▶ **WHAT YOU ARE ASKED TO DO**
Copy each line of the following material that has the string "https".

------------------------------------

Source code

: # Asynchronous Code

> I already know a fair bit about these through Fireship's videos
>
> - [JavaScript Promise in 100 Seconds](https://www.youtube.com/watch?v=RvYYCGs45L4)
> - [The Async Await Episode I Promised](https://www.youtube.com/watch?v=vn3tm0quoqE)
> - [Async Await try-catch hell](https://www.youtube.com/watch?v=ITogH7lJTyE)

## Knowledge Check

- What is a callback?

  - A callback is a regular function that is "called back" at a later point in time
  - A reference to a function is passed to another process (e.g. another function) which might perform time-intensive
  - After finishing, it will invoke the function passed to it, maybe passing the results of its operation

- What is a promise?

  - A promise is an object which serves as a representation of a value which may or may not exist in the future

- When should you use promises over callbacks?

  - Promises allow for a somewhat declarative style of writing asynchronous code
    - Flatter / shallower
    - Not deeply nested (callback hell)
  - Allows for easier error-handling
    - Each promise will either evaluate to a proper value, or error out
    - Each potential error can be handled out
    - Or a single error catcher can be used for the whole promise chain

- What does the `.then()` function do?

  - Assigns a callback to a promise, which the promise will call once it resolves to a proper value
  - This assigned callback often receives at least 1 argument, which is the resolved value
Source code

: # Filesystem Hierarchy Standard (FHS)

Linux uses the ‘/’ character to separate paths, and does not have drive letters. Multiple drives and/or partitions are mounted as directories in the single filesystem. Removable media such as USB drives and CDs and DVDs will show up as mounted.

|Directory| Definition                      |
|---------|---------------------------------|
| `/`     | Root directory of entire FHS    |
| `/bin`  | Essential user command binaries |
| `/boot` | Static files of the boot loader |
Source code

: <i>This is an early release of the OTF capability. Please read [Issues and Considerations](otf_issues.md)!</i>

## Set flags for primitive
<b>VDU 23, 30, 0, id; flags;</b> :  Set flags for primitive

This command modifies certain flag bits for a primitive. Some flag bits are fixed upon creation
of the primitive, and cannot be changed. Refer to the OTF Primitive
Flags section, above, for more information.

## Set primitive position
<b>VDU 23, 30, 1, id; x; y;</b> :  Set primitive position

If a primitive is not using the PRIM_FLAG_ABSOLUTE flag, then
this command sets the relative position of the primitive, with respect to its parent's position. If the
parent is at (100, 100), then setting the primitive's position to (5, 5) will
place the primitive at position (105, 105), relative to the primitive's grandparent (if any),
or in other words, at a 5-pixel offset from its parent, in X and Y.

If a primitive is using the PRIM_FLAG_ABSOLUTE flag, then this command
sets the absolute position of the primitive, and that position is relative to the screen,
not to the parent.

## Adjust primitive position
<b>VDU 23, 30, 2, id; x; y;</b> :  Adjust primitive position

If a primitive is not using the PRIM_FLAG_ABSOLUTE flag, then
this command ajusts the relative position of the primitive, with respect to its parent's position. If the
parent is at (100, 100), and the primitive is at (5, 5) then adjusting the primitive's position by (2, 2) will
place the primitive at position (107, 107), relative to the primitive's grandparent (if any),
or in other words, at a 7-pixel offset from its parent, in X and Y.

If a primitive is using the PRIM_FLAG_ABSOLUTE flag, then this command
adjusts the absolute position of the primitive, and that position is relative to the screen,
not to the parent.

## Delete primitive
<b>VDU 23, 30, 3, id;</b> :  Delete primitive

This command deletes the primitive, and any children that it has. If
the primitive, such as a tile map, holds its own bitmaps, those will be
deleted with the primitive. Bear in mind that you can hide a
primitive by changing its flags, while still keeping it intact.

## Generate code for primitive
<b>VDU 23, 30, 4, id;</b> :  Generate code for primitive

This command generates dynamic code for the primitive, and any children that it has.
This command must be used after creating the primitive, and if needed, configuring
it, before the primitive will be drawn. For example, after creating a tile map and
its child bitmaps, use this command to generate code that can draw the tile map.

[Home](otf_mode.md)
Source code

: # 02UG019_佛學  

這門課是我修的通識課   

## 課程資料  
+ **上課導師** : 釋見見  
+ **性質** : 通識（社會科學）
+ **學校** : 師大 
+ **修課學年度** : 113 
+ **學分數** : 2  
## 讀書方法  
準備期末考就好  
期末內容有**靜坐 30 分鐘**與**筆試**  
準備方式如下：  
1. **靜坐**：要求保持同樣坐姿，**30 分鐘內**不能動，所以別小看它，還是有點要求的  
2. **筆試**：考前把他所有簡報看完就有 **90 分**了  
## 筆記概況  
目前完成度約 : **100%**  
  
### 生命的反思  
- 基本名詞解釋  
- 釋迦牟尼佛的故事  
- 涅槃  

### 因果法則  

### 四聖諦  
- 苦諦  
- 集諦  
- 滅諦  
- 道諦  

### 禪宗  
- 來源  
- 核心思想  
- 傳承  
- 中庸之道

------------------------------------

▶ **EXERCISE OUTPUT**
> - [JavaScript Promise in 100 Seconds](https://www.youtube.com/watch?v=RvYYCGs45L4)
> - [The Async Await Episode I Promised](https://www.youtube.com/watch?v=vn3tm0quoqE)
> - [Async Await try-catch hell](https://www.youtube.com/watch?v=ITogH7lJTyE)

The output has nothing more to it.